Netflix Instant Classic: Ghost Cat

(Note: I’ve found multiple titles for this film, including “Mrs. Ashboro’s Cat,” and “The Cat That Came Back.”)

Genre: TV Movie, Family Friendly

What’s it about? An old lady and her cat kick the bucket, but the latter returns from the after-life to foil a land grab.

Who’s in it? Ellen Page, Margaret the Cat

You’ll like it if… You like ghosts, cats, or ghost cats.

So, a widower shows up in small town New Jersey with his daughter, pulls his car over and immediately tries to buy a house he’s never seen before from a lady who doesn’t want to sell it.

And he’s the most normal guy in the movie.

Of course, that’s plenty fair when you consider the premise here is that a cat comes back from the dead to settle an inheritance claim.

Truth is, I love a good ghost story.

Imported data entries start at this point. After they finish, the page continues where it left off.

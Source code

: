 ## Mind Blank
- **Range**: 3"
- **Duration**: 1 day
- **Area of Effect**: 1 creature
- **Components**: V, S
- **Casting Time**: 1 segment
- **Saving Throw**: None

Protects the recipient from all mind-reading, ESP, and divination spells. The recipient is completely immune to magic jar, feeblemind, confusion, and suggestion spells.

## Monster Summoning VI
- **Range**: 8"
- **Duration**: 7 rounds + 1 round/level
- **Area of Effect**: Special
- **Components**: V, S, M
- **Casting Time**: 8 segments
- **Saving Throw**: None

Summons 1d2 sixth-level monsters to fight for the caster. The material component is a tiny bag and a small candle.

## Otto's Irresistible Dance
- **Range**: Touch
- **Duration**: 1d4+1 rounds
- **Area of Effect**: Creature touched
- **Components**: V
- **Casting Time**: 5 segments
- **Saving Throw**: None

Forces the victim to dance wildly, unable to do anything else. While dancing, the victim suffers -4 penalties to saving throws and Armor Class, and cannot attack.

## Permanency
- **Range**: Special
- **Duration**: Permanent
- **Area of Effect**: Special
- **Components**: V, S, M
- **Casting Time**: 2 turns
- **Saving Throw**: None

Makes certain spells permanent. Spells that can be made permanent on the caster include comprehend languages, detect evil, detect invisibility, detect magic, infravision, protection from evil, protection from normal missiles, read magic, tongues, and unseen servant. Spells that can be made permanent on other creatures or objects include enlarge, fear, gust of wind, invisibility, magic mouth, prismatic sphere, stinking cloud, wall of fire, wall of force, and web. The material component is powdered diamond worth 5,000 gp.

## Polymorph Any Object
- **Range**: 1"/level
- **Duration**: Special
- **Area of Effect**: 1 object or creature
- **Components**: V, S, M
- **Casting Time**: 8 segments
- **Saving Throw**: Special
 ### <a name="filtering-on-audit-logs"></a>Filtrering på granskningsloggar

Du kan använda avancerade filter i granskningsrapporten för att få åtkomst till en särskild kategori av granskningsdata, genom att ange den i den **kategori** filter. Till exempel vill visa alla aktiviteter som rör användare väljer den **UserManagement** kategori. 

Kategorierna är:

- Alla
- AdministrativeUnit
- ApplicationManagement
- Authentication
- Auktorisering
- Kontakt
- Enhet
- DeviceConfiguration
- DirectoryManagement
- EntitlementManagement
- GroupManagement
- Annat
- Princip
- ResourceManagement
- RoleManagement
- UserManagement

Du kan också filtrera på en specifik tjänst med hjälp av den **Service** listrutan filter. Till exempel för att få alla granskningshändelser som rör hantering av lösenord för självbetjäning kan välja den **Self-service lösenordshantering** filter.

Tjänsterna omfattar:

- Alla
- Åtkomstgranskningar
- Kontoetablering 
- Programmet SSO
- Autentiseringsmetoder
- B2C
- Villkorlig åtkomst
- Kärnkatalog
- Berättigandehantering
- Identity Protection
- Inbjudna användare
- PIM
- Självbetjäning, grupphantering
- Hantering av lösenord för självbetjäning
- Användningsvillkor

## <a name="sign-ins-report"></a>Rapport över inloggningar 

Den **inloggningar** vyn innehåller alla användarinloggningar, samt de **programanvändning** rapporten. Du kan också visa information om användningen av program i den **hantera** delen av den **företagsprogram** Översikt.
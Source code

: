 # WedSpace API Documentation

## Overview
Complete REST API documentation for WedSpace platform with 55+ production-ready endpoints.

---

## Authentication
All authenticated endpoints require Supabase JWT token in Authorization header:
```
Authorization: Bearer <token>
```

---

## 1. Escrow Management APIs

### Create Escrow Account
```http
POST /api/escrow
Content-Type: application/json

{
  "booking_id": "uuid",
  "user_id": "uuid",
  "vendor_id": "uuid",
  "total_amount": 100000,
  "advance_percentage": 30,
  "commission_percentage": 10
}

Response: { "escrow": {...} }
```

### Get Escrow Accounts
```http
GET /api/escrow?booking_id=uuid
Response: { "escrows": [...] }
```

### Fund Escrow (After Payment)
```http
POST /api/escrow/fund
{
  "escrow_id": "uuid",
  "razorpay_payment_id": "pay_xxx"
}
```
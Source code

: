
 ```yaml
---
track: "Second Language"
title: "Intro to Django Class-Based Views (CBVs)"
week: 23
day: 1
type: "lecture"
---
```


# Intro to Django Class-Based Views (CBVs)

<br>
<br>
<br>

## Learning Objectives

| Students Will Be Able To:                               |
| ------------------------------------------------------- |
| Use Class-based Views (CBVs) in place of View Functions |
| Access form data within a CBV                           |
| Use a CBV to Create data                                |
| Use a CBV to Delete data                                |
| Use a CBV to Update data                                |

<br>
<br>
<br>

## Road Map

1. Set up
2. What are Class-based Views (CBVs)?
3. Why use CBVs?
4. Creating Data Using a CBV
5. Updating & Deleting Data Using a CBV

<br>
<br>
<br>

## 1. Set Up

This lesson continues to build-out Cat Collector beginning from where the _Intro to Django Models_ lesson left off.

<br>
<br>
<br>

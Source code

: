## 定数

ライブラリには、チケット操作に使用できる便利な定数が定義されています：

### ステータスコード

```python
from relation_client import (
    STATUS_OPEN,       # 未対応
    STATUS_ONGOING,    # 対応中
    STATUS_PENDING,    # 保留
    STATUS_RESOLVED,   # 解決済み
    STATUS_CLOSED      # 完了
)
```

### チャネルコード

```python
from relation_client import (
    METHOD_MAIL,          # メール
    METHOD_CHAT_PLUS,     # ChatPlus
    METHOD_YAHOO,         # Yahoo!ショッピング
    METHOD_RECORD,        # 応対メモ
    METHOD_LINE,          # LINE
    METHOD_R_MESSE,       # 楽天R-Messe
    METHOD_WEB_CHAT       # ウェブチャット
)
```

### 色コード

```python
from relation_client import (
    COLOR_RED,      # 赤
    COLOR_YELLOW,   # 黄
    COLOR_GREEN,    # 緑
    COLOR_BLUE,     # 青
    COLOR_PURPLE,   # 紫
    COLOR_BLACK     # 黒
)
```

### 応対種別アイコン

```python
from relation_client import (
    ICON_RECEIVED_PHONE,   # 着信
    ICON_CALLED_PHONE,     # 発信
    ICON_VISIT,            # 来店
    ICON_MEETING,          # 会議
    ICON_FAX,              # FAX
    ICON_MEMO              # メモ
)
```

And too often, animals are omitted from them.

If people can die and come back to life, why not animals? I like to picture the ghost world as populated with all kinds of crazy, extinct creatures with unfinished business.

I’m not the only one who thinks that way, either.

That is, this isn’t the first story about a ghost cat.

Edgar Allen Poe wrote a short story called “The Black Cat.” It’s a chilling, and even disturbing, tale that really sets the bar for feline-based paranormal fiction.

Another master of the craft, Steven King, took his shot, too, with Pet Semetary (one of my all-time favorite movies).

This movie, Ghost Cat, doesn’t stack up to either of them, but it’s a fair enough effort for a made-for-TV movie that aired on Animal Planet 10 years ago.

It stars Ellen Page (*Wistful Sigh*), who is hands down the best – and really, only capable – human actor in the whole thing.

In fact, she won an award for her performance, the prestigious Gemini Award for the Best Performance in a Children’s or Youth Program or Series.

Me-ow.

Still, Page’s performance notwithstanding, the real breakthrough star here is, without question, Margaret the Cat.

Margaret the Cat delivers a tour de force performance.

Being a cat, and therefore unable to speak, Margaret relies on her gazes, body language, and subtle vocal cues to express her character’s inner-workings – those of a cat returned from the dead.

It’s no small feat.

Ghost Cat’s convoluted plot and blurry characters are so cumbersome as to nearly capsize the entire film. You can actually feel the movie teeter, driven to imbalance by the director’s inarticulate approach and the stale performance of its cast (sans Page, of course).

But when Margaret takes the helm, the ship is instantly righted. The waters calm and sails billow as the story cruises atop the uneven waves.

Margaret rescues this film just as she rescues livestock from a barn fire in Ghost Cat’s climactic scene.

So while this movie starts off in a free fall, seemingly destined to splatter on the cold, unforgiving ground of banality, it manages to land on its feet thanks to the performance of one precocious feline.